À Kyiv (Ukraine)
La nuit tombe et deux mondes se croisent sur la route entre Jytomyr, 100 kilomètres à l’ouest de Kyiv, et la capitale ukrainienne. D’un côté, une interminable file de camions et de voitures chargées à craquer qui, ce 25 février 2022, fuient l’avancée russe, Lviv et la Pologne en ligne de mire. De l’autre, la 4x4 Suzuki Grand Vitara de la journaliste Anastasia « Nastya » Stanko et de son mari Ilia, désespérément seuls à se diriger vers Kyiv (lire l’épisode 21, « En Ukraine, un 24 février qui n’en finit jamais »). Le couple roule, sans rien savoir de la situation militaire aux abords de la capitale, sans savoir même s’ils pourront pénétrer dans la ville alors que l’armée russe s’approche. Sa rédactrice en chef, réfugiée avec le reste de la rédaction dans la ville de Vinnytsia, a tenté de la dissuader de revenir à Kyiv
Vladimir Poutine veut prendre Kyiv, « mère des villes russes » selon la vieille expression (russe), berceau du monde slave, capitale d’un pays dont la souveraineté, le président russe avait affirmé huit mois plus tôt, « n’est possible qu’en partenariat avec la Russie ». La ville de quelque 2 millions et demi d’habitants est coupée par le Dniepr entre une rive droite faite d’un mélange chaotique de maisons d’époque tsariste, d’imposantes bâtisses soviétiques où continue de vivre le pouvoir ukrainien et d’immeubles de verre modernes, et d’une rive gauche synonyme d’immenses quartiers-dortoirs. Ce 25 février, c’est de chaque côté de ces rives qu’avance l’armée russe depuis le nord, un axe traversant Tchernobyl et les marais du Prypiat, l’autre ayant déjà dépassé et enveloppée Tchernihiv. Un troisième axe fonce déjà depuis la région de Sumy, à l’est. Les combats ont commencé aux abords de la capitale dès les premières heures de l’invasion, alors que des parachutistes russes tentent de s’emparer de l’aéroport d’Hostomel.

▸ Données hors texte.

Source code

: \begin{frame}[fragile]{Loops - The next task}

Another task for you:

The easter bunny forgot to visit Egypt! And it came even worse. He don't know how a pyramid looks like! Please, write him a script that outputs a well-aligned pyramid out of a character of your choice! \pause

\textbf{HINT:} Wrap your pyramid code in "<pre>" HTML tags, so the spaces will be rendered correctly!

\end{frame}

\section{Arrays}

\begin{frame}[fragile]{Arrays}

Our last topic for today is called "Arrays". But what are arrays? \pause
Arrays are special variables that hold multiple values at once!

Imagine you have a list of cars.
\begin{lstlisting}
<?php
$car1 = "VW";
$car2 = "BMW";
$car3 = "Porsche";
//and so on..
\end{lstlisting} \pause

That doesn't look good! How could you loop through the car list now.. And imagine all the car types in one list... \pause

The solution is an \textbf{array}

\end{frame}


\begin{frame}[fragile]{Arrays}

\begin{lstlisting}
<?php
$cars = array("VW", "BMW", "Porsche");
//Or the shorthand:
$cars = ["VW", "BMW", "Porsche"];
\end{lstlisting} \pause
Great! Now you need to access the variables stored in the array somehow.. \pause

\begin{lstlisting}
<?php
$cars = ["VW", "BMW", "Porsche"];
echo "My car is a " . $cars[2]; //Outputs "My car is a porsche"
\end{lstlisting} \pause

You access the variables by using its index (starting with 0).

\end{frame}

Peur et confusion se mélangent dans la ville, alors que sirènes anti-aériennes résonnent et que les premiers coups de feu claquent. Une partie de la population fuit tandis que d’autres courent se réfugier dans les élégantes et spacieuses stations de métro de la capitale. Ils sont près de 2 000 hommes, femmes et enfants à s’entasser sur la plateforme de la station Obolon, dans le Nord de Kyiv, arrivés en tenant dans leurs bras chats, chiens ou cochon d’inde.
Dans le petit bureau qui surplombe l’un des rails du métro, Nelia Shamraichouk, la chef de station, est en contact permanent avec ses collègues.